From the first line to the last, repeat the records exactly and skip the pictures.

:: DATASET RECORDS

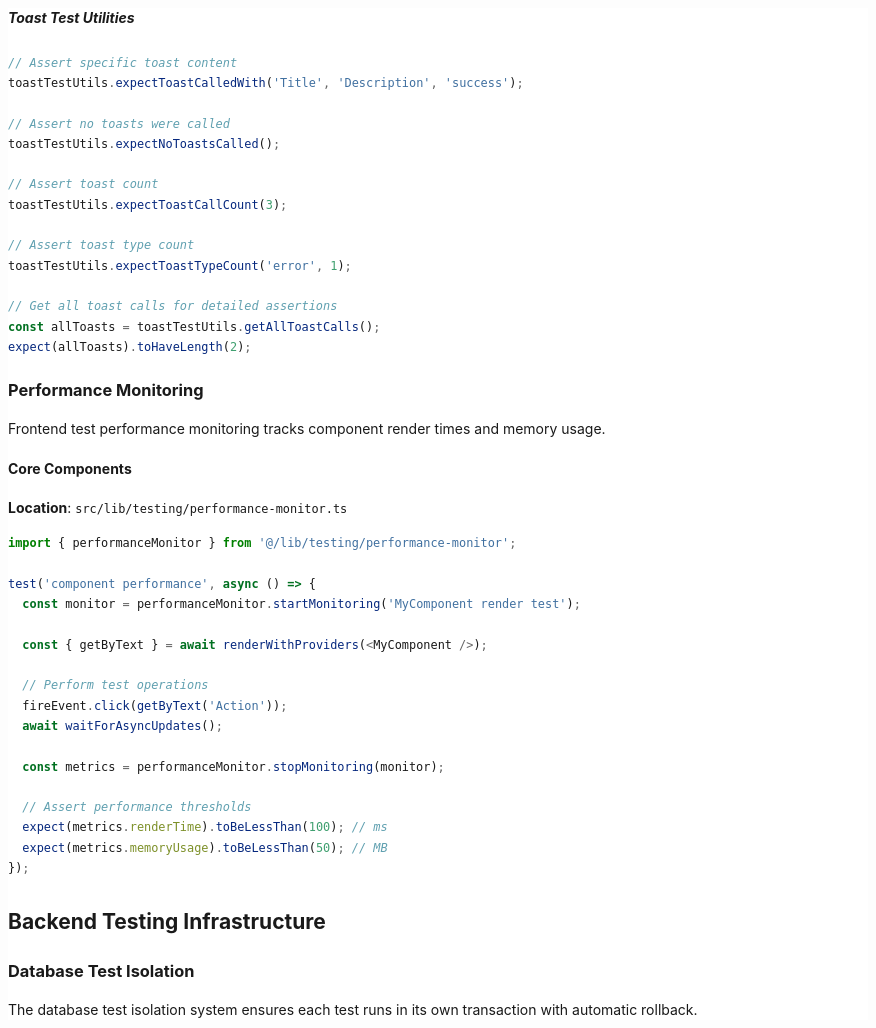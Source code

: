 ##### Toast Test Utilities

```typescript
// Assert specific toast content
toastTestUtils.expectToastCalledWith('Title', 'Description', 'success');

// Assert no toasts were called
toastTestUtils.expectNoToastsCalled();

// Assert toast count
toastTestUtils.expectToastCallCount(3);

// Assert toast type count
toastTestUtils.expectToastTypeCount('error', 1);

// Get all toast calls for detailed assertions
const allToasts = toastTestUtils.getAllToastCalls();
expect(allToasts).toHaveLength(2);
```

### Performance Monitoring

Frontend test performance monitoring tracks component render times and memory usage.

#### Core Components

**Location**: `src/lib/testing/performance-monitor.ts`

```typescript
import { performanceMonitor } from '@/lib/testing/performance-monitor';

test('component performance', async () => {
  const monitor = performanceMonitor.startMonitoring('MyComponent render test');
  
  const { getByText } = await renderWithProviders(<MyComponent />);
  
  // Perform test operations
  fireEvent.click(getByText('Action'));
  await waitForAsyncUpdates();
  
  const metrics = performanceMonitor.stopMonitoring(monitor);
  
  // Assert performance thresholds
  expect(metrics.renderTime).toBeLessThan(100); // ms
  expect(metrics.memoryUsage).toBeLessThan(50); // MB
});
```

## Backend Testing Infrastructure

### Database Test Isolation

The database test isolation system ensures each test runs in its own transaction with automatic rollback.
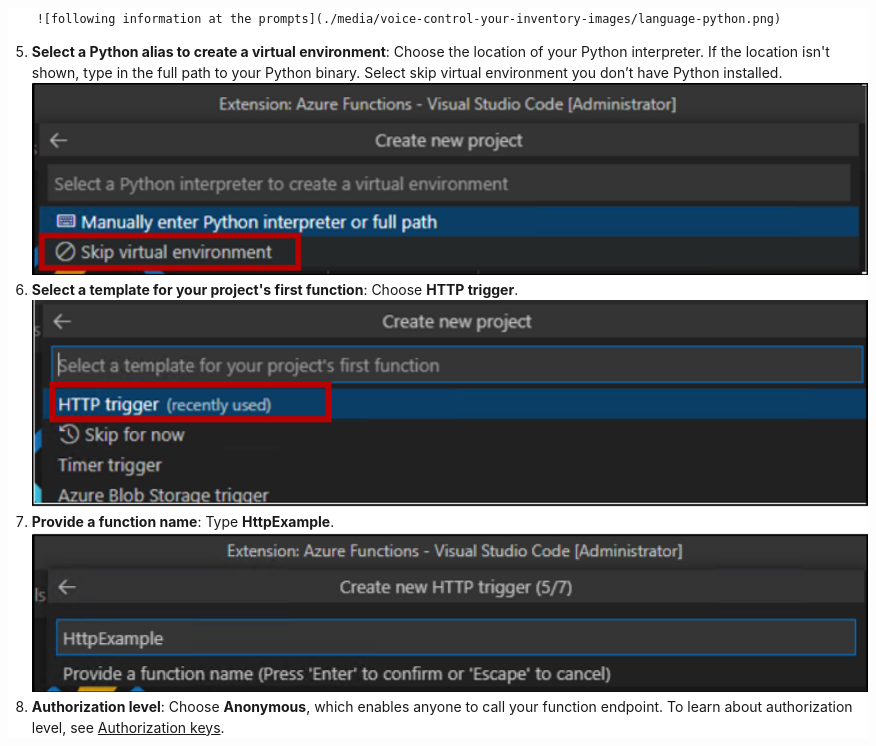        ![following information at the prompts](./media/voice-control-your-inventory-images/language-python.png) 
   5. <strong>Select a Python alias to create a virtual environment</strong>: Choose the location of your Python interpreter. If the location isn't shown, type in the full path to your Python binary. Select skip virtual environment you don’t have Python installed.
        ![create a virtual environment](./media/voice-control-your-inventory-images/skip-virtual-env.png) 
   6. <strong>Select a template for your project's first function</strong>: Choose <strong>HTTP trigger</strong>.
        ![Select a template](./media/voice-control-your-inventory-images/http-trigger.png) 
   7. <strong>Provide a function name</strong>: Type <strong>HttpExample</strong>.
        ![Provide a function name](./media/voice-control-your-inventory-images/http-example.png) 
   8. <strong>Authorization level</strong>: Choose <strong>Anonymous</strong>, which enables anyone to call your function endpoint. To learn about authorization level, see [Authorization keys](https://github.com/MicrosoftDocs/azure-docs/blob/master/articles/azure-functions/functions-bindings-http-webhook-trigger.md).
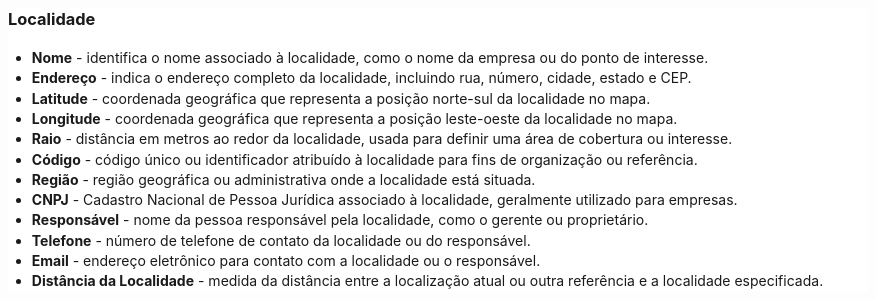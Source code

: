 ### Localidade

* **Nome** - identifica o nome associado à localidade, como o nome da empresa ou do ponto de interesse.
* **Endereço** - indica o endereço completo da localidade, incluindo rua, número, cidade, estado e CEP.
* **Latitude** - coordenada geográfica que representa a posição norte-sul da localidade no mapa.
* **Longitude** - coordenada geográfica que representa a posição leste-oeste da localidade no mapa.
* **Raio** - distância em metros ao redor da localidade, usada para definir uma área de cobertura ou interesse.
* **Código** - código único ou identificador atribuído à localidade para fins de organização ou referência.
* **Região** - região geográfica ou administrativa onde a localidade está situada.
* **CNPJ** - Cadastro Nacional de Pessoa Jurídica associado à localidade, geralmente utilizado para empresas.
* **Responsável** - nome da pessoa responsável pela localidade, como o gerente ou proprietário.
* **Telefone** - número de telefone de contato da localidade ou do responsável.
* **Email** - endereço eletrônico para contato com a localidade ou o responsável.
* **Distância da Localidade** - medida da distância entre a localização atual ou outra referência e a localidade especificada.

::::

— OUTPUT OF THE TASK —
Source code

: ##### Toast Test Utilities

```typescript
// Assert specific toast content
toastTestUtils.expectToastCalledWith('Title', 'Description', 'success');

// Assert no toasts were called
toastTestUtils.expectNoToastsCalled();

// Assert toast count
toastTestUtils.expectToastCallCount(3);

// Assert toast type count
toastTestUtils.expectToastTypeCount('error', 1);

// Get all toast calls for detailed assertions
const allToasts = toastTestUtils.getAllToastCalls();
expect(allToasts).toHaveLength(2);
```

### Performance Monitoring

Frontend test performance monitoring tracks component render times and memory usage.

#### Core Components

**Location**: `src/lib/testing/performance-monitor.ts`

```typescript
import { performanceMonitor } from '@/lib/testing/performance-monitor';

test('component performance', async () => {
  const monitor = performanceMonitor.startMonitoring('MyComponent render test');
  
  const { getByText } = await renderWithProviders(<MyComponent />);
  
  // Perform test operations
  fireEvent.click(getByText('Action'));
  await waitForAsyncUpdates();
  
  const metrics = performanceMonitor.stopMonitoring(monitor);
  
  // Assert performance thresholds
  expect(metrics.renderTime).toBeLessThan(100); // ms
  expect(metrics.memoryUsage).toBeLessThan(50); // MB
});
```

## Backend Testing Infrastructure

### Database Test Isolation

The database test isolation system ensures each test runs in its own transaction with automatic rollback.
        ![following information at the prompts](./media/voice-control-your-inventory-images/language-python.png) 
   5. <strong>Select a Python alias to create a virtual environment</strong>: Choose the location of your Python interpreter. If the location isn't shown, type in the full path to your Python binary. Select skip virtual environment you don’t have Python installed.
        ![create a virtual environment](./media/voice-control-your-inventory-images/skip-virtual-env.png) 
   6. <strong>Select a template for your project's first function</strong>: Choose <strong>HTTP trigger</strong>.
        ![Select a template](./media/voice-control-your-inventory-images/http-trigger.png) 
   7. <strong>Provide a function name</strong>: Type <strong>HttpExample</strong>.
        ![Provide a function name](./media/voice-control-your-inventory-images/http-example.png) 
   8. <strong>Authorization level</strong>: Choose <strong>Anonymous</strong>, which enables anyone to call your function endpoint. To learn about authorization level, see [Authorization keys](https://github.com/MicrosoftDocs/azure-docs/blob/master/articles/azure-functions/functions-bindings-http-webhook-trigger.md).
Source code

: ### Localidade

* **Nome** - identifica o nome associado à localidade, como o nome da empresa ou do ponto de interesse.
* **Endereço** - indica o endereço completo da localidade, incluindo rua, número, cidade, estado e CEP.
* **Latitude** - coordenada geográfica que representa a posição norte-sul da localidade no mapa.
* **Longitude** - coordenada geográfica que representa a posição leste-oeste da localidade no mapa.
* **Raio** - distância em metros ao redor da localidade, usada para definir uma área de cobertura ou interesse.
* **Código** - código único ou identificador atribuído à localidade para fins de organização ou referência.
* **Região** - região geográfica ou administrativa onde a localidade está situada.
* **CNPJ** - Cadastro Nacional de Pessoa Jurídica associado à localidade, geralmente utilizado para empresas.
* **Responsável** - nome da pessoa responsável pela localidade, como o gerente ou proprietário.
* **Telefone** - número de telefone de contato da localidade ou do responsável.
* **Email** - endereço eletrônico para contato com a localidade ou o responsável.
* **Distância da Localidade** - medida da distância entre a localização atual ou outra referência e a localidade especificada.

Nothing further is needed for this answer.